TIL: Pulling Puzzles from Lichess
by Graham Marlow
Lichess is an awesome website, made even more awesome by the fact that it is free and open source. Perhaps lesser known is that the entire Lichess puzzle database is available for free download under the Creative Commons CC0 license. Every puzzle that you normally find under lichess.org/training is available for your perusal.
This is a quick guide for pulling that CSV and seeding a SQLite database so you can do something cool with it. You will need zstd.
First, wget
the file from
Lichess.org open database and save it
into a temporary directory. Run zstd
to uncompress it into a CSV that we can
read via Ruby.
wget https://database.lichess.org/lichess_db_puzzle.csv.zst -P tmp/
zstd -d tmp/lichess_db_puzzle.csv.zst
CSV pulled down and uncompressed, it's time to read it into the application. I'm using Ruby on Rails, so I generate a database model like so:
bin/rails g model Puzzle \
puzzle_id:string fen:string moves:string rating:integer \
rating_deviation:integer popularity:integer nb_plays:integer \
themes:string game_url:string opening_tags:string
Which creates the following migration:
class CreatePuzzles < ActiveRecord::Migration
def change
create_table :puzzles do |t|
t.string :puzzle_id
t.string :fen
t.string :moves
t.integer :rating
t.integer :rating_deviation
t.integer :popularity
t.integer :nb_plays
t.string :themes
t.string :game_url
t.string :opening_tags
t.timestamps
end
end
end
A separate seed script pulls items from the CSV and bulk-inserts them into
SQLite. I have the following in my db/seeds.rb
, with a few omitted additions
that check whether or not the puzzles have already been migrated.
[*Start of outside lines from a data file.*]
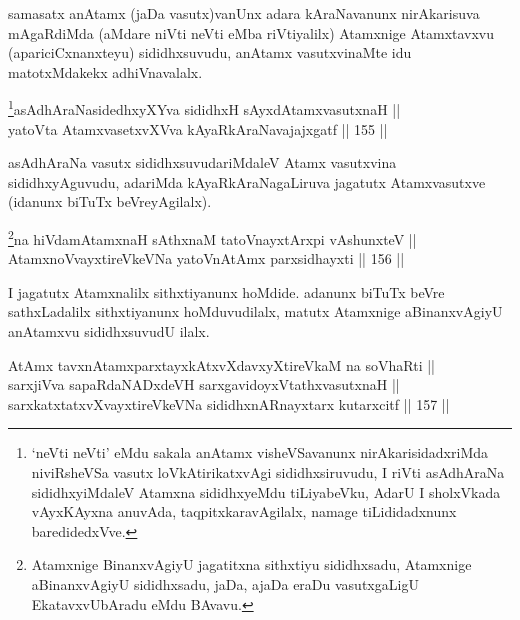 \begin{artha}
samasatx anAtamx (jaDa vasutx)vanUnx adara kAraNavanunx nirAkarisuva
mAgaRdiMda (aMdare niVti neVti eMba riVtiyalilx) Atamxnige Atamxtavxvu
(apariciCxnanxteyu) sididhxsuvudu, anAtamx vasutxvinaMte idu
matotxMdakekx adhiVnavalalx.
\end{artha}



\begin{shl}
\footnote{`neVti neVti' eMdu sakala anAtamx visheVSavanunx
nirAkarisidadxriMda niviRsheVSa vasutx loVkAtirikatxvAgi
sididhxsiruvudu, I riVti asAdhAraNa sididhxyiMdaleV Atamxna
sididhxyeMdu tiLiyabeVku, AdarU I sholxVkada vAyxKAyxna anuvAda,
taqpitxkaravAgilalx, namage tiLididadxnunx baredidedxVve.}asAdhAraNasidedhxyXYva sididhxH sAyxdAtamxvasutxnaH || \\
yatoV\s ta AtamxvasetxvXVva kAyaRkAraNavajajxgatf \hfill || 155 ||  
\end{shl}

\begin{artha}
asAdhAraNa vasutx sididhxsuvudariMdaleV Atamx vasutxvina
sididhxyAguvudu, adariMda kAyaRkAraNagaLiruva jagatutx Atamxvasutxve
(idanunx biTuTx beVreyAgilalx).
\end{artha}


\begin{shl}
\footnote{Atamxnige BinanxvAgiyU jagatitxna sithxtiyu sididhxsadu,
Atamxnige aBinanxvAgiyU sididhxsadu, jaDa, ajaDa eraDu vasutxgaLigU
EkatavxvUbAradu eMdu BAvavu.}na hiVdamAtamxnaH sAthxnaM tatoV\s nayxtArxpi vA\s shunxteV || \\
AtamxnoV\s vayxtireVkeVNa yatoV\s nAtAmx parxsidhayxti \hfill || 156 ||  
\end{shl}

\begin{artha}
I jagatutx Atamxnalilx sithxtiyanunx hoMdide. adanunx biTuTx beVre
sathxLadalilx sithxtiyanunx hoMduvudilalx, matutx Atamxnige
aBinanxvAgiyU anAtamxvu sididhxsuvudU ilalx.
\end{artha}


\begin{shl}
AtAmx tavxnAtamxparxtayxkAtxvXdavxyXtireVkaM na soV\s haRti || \\
sarxjiVva sapaRdaNADxdeVH sarxgavidoyxVtathxvasutxnaH || \\
sarxkatxtatxvXvayxtireVkeVNa sididhxnARnayxtarx kutarxcitf \hfill || 157 ||  
\end{shl}

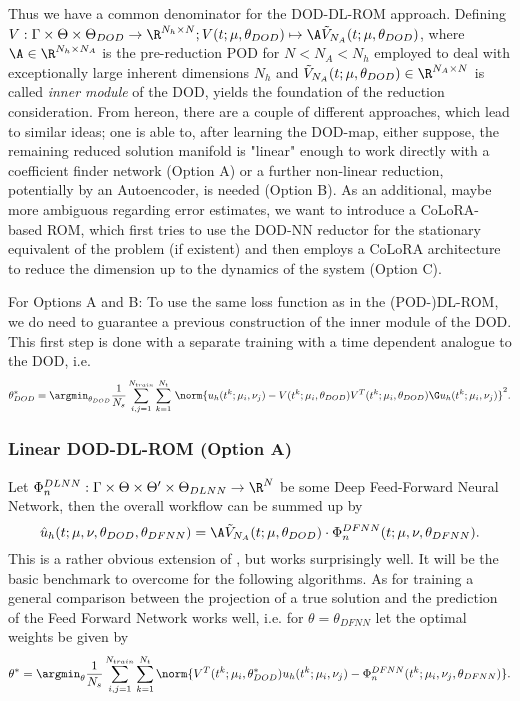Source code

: Thus we have a common denominator for the DOD-DL-ROM approach. Defining $V: \Gamma \times \Theta \times \Theta_{DOD} \to \R^{N_h \times N}; V(t; \mu, \theta_{DOD}) \mapsto \A \Tilde{V}_{N_A}(t; \mu, \theta_{DOD})$, where $\A \in \R^{N_h \times N_A}$ is the pre-reduction POD for $N < N_A < N_h$ employed to deal with exceptionally large inherent dimensions $N_h$ and $\Tilde{V}_{N_A}(t; \mu, \theta_{DOD}) \in \R^{N_A \times N}$ is called \emph{inner module} of the DOD, yields the foundation of the reduction consideration. From hereon, there are a couple of different approaches, which lead to similar ideas; one is able to, after learning the DOD-map, either suppose, the remaining reduced solution manifold is "linear" enough to work directly with a coefficient finder network (Option A) or a further non-linear reduction, potentially by an Autoencoder, is needed (Option B). As an additional, maybe more ambiguous regarding error estimates, we want to introduce a CoLoRA-based ROM, which first tries to use the DOD-NN reductor for the stationary equivalent of the problem (if existent) and then employs a CoLoRA architecture to reduce the dimension up to the dynamics of the system (Option C). 

For Options A and B: To use the same loss function as in the (POD-)DL-ROM, we do need to guarantee a previous construction of the inner module of the DOD. This first step is done with a separate training with a time dependent analogue to the DOD, i.e.
\begin{equation}
    \theta_{DOD}^* = \argmin_{\theta_{DOD}} \frac{1}{N_s} \sum_{i,j = 1}^{N_{train}} \sum_{k = 1}^{N_t} \, \norm{u_h(t^k; \mu_i, \nu_j) - V(t^k; \mu_i, \theta_{DOD}) V^T(t^k; \mu_i, \theta_{DOD}) \G u_h(t^k; \mu_i, \nu_j)}^2.
\end{equation}

\subsubsection{Linear DOD-DL-ROM (Option A)}

Let $\Phi_n^{DLNN}: \Gamma \times \Theta \times \Theta' \times \Theta_{DLNN} \to \R^{N}$ be some Deep Feed-Forward Neural Network, then the overall workflow can be summed up by
\begin{equation}
    \hat{u}_h(t; \mu, \nu, \theta_{DOD}, \theta_{DFNN}) = \A \Tilde{V}_{N_A}(t; \mu, \theta_{DOD}) \cdot \Phi_n^{DFNN}(t; \mu, \nu, \theta_{DFNN}).
\end{equation}
This is a rather obvious extension of \cite{DOD}, but works surprisingly well. It will be the basic benchmark to overcome for the following algorithms. As for training a general comparison between the projection of a true solution and the prediction of the Feed Forward Network works well, i.e. for $\theta = \theta_{DFNN}$ let the optimal weights be given by
\begin{equation}
    \theta^* = \argmin_\theta \frac{1}{N_s} \sum_{i, j = 1}^{N_{train}} \sum_{k = 1}^{N_t} \norm{V^T(t^k; \mu_i, \theta^*_{DOD}) u_h(t^k; \mu_i, \nu_j) - \Phi_n^{DFNN}(t^k; \mu_i, \nu_j, \theta_{DFNN})}.
\end{equation}


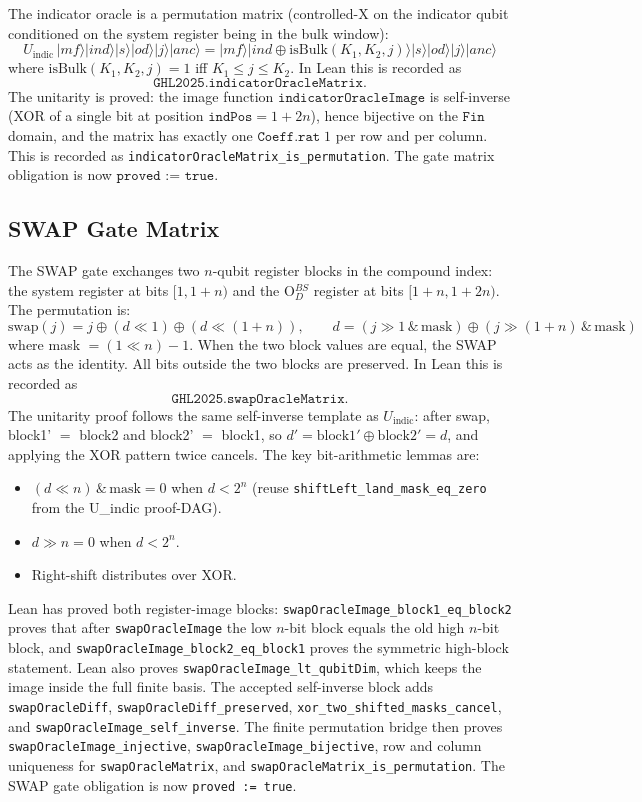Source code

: The indicator oracle is a permutation matrix (controlled-X on the indicator
qubit conditioned on the system register being in the bulk window):
\[
  U_{\mathrm{indic}} \,|\mathit{mf}\rangle|ind\rangle|s\rangle|od\rangle|j\rangle|anc\rangle
  =
  |\mathit{mf}\rangle|ind \oplus \mathrm{isBulk}(K_1,K_2,j)\rangle|s\rangle|od\rangle|j\rangle|anc\rangle
\]
where $\mathrm{isBulk}(K_1,K_2,j) = 1$ iff $K_1 \leq j \leq K_2$.
In Lean this is recorded as
\[
  \texttt{GHL2025.indicatorOracleMatrix}.
\]
The unitarity is proved: the image function
$\texttt{indicatorOracleImage}$ is self-inverse (XOR of a single bit
at position $\texttt{indPos} = 1 + 2n$), hence bijective on the
$\texttt{Fin}$ domain, and the matrix has exactly one $\texttt{Coeff.rat}\;1$
per row and per column.  This is recorded as
\texttt{indicatorOracleMatrix\_is\_permutation}.  The gate matrix
obligation is now $\texttt{proved := true}$.

\subsection{SWAP Gate Matrix}

The SWAP gate exchanges two $n$-qubit register blocks in the compound index:
the system register at bits $[1, 1+n)$ and the O$_D^{BS}$ register at bits $[1+n, 1+2n)$.
The permutation is:
\[
  \mathrm{swap}(j) = j \oplus (d \ll 1) \oplus (d \ll (1+n)),
  \qquad
  d = (j \gg 1 \,\&\, \text{mask}) \oplus (j \gg (1{+}n) \,\&\, \text{mask})
\]
where mask $= (1 \ll n) - 1$.
When the two block values are equal, the SWAP acts as the identity.
All bits outside the two blocks are preserved.
In Lean this is recorded as
\[
  \texttt{GHL2025.swapOracleMatrix}.
\]
The unitarity proof follows the same self-inverse template as $U_{\mathrm{indic}}$:
after swap, block1' $=$ block2 and block2' $=$ block1, so
$d' = \text{block1}' \oplus \text{block2}' = d$, and applying the XOR pattern
twice cancels.  The key bit-arithmetic lemmas are:
\begin{itemize}
  \item $(d \ll n) \,\&\, \text{mask} = 0$ when $d < 2^n$
    (reuse \texttt{shiftLeft\_land\_mask\_eq\_zero} from the U\_indic proof-DAG).
  \item $d \gg n = 0$ when $d < 2^n$.
  \item Right-shift distributes over XOR.
\end{itemize}
Lean has proved both register-image blocks:
\texttt{swapOracleImage\_block1\_eq\_block2} proves that after
\texttt{swapOracleImage} the low $n$-bit block equals the old high $n$-bit
block, and \texttt{swapOracleImage\_block2\_eq\_block1} proves the symmetric
high-block statement.  Lean also proves
\texttt{swapOracleImage\_lt\_qubitDim}, which keeps the image inside the full
finite basis.  The accepted self-inverse block adds
\texttt{swapOracleDiff}, \texttt{swapOracleDiff\_preserved},
\texttt{xor\_two\_shifted\_masks\_cancel}, and
\texttt{swapOracleImage\_self\_inverse}.  The finite permutation bridge then
proves \texttt{swapOracleImage\_injective},
\texttt{swapOracleImage\_bijective}, row and column uniqueness for
\texttt{swapOracleMatrix}, and \texttt{swapOracleMatrix\_is\_permutation}.
The SWAP gate obligation is now \texttt{proved := true}.

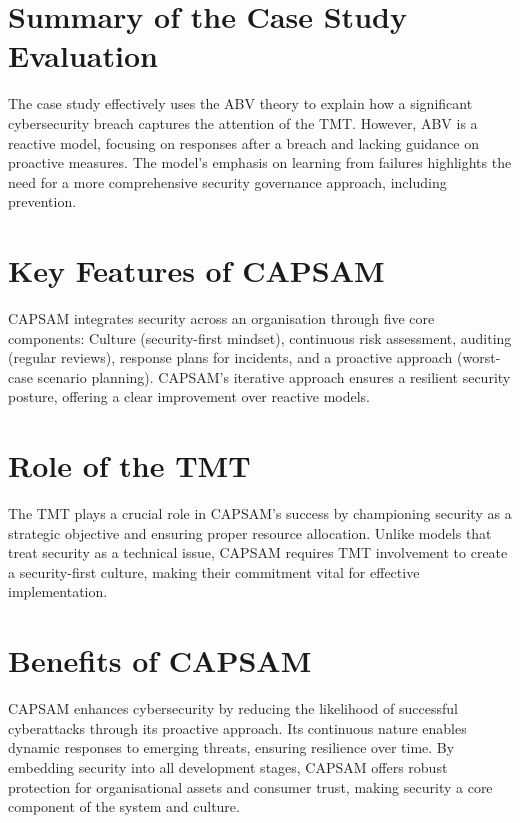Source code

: \section{Summary of the Case Study Evaluation}
The case study effectively uses the ABV theory to explain how a significant cybersecurity breach captures the attention of the TMT. However, ABV is a reactive model, focusing on responses after a breach and lacking guidance on proactive measures. The model's emphasis on learning from failures highlights the need for a more comprehensive security governance approach, including prevention.

\section{Key Features of CAPSAM}
CAPSAM integrates security across an organisation through five core components: Culture (security-first mindset), continuous risk assessment, auditing (regular reviews), response plans for incidents, and a proactive approach (worst-case scenario planning). CAPSAM's iterative approach ensures a resilient security posture, offering a clear improvement over reactive models.

\section{Role of the TMT}
The TMT plays a crucial role in CAPSAM's success by championing security as a strategic objective and ensuring proper resource allocation. Unlike models that treat security as a technical issue, CAPSAM requires TMT involvement to create a security-first culture, making their commitment vital for effective implementation.

\section{Benefits of CAPSAM}
CAPSAM enhances cybersecurity by reducing the likelihood of successful cyberattacks through its proactive approach. Its continuous nature enables dynamic responses to emerging threats, ensuring resilience over time. By embedding security into all development stages, CAPSAM offers robust protection for organisational assets and consumer trust, making security a core component of the system and culture.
csv_path = Rails.root.join("tmp", "lichess_db_puzzle.csv")
raise "CSV not found" unless File.exist?(csv_path)
buffer = []
buffer_size = 500
flush = ->() do
Puzzle.insert_all(buffer)
buffer.clear
end
CSV.foreach(csv_path, headers: true) do |row|
buffer << {
puzzle_id: row["PuzzleId"],
fen: row["FEN"],
moves: row["Moves"],
rating: row["Rating"],
rating_deviation: row["RatingDeviation"],
popularity: row["Popularity"],
nb_plays: row["NbPlays"],
themes: row["Themes"],
game_url: row["GameUrl"],
opening_tags: row["OpeningTags"]
}
if buffer.count >= buffer_size
flush.()
end
end
flush.()
And with that you have the entire Lichess puzzle database available at your fingertips. The whole process takes less than a minute.
Puzzle.where("rating < 1700").count
# => 3035233